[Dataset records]
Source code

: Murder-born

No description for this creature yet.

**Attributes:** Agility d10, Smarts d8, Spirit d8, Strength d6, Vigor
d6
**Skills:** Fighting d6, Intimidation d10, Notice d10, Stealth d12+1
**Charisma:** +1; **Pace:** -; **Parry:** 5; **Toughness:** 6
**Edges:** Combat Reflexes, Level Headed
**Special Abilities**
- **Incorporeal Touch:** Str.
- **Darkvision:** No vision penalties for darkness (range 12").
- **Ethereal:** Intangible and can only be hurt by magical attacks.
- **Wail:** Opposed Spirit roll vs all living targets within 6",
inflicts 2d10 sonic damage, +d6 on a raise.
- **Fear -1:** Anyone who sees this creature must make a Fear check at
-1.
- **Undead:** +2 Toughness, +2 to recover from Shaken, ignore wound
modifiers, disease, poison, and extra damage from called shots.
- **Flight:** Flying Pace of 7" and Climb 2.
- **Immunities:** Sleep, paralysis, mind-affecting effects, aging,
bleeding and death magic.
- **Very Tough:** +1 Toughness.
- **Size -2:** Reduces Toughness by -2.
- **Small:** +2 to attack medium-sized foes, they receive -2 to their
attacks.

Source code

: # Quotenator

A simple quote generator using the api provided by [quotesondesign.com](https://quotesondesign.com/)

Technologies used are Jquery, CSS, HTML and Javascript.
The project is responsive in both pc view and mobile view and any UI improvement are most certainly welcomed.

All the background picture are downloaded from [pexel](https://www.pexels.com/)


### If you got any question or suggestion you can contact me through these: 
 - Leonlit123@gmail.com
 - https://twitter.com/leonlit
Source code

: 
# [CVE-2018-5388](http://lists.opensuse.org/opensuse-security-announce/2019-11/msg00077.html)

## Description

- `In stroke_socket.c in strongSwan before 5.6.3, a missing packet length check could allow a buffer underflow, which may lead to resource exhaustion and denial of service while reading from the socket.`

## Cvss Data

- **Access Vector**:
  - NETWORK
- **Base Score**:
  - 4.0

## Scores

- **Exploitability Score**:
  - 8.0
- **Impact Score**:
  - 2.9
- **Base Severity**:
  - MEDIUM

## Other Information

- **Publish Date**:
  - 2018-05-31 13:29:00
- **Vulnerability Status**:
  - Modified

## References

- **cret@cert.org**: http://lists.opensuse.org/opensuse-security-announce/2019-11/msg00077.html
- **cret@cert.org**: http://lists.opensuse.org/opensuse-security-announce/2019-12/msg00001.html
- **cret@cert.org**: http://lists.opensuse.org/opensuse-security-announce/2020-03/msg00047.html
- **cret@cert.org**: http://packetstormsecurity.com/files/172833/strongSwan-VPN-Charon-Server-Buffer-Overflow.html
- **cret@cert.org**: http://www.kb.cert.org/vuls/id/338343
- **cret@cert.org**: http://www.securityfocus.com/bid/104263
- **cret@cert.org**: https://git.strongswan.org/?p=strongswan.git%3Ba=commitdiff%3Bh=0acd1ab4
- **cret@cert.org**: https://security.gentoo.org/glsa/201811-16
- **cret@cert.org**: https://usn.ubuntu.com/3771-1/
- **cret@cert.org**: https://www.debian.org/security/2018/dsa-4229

### WORK INSTRUCTIONS
All lines of the data above that include the word "attacks" must be shown.

### TASK OUTPUT
- **Ethereal:** Intangible and can only be hurt by magical attacks.
attacks.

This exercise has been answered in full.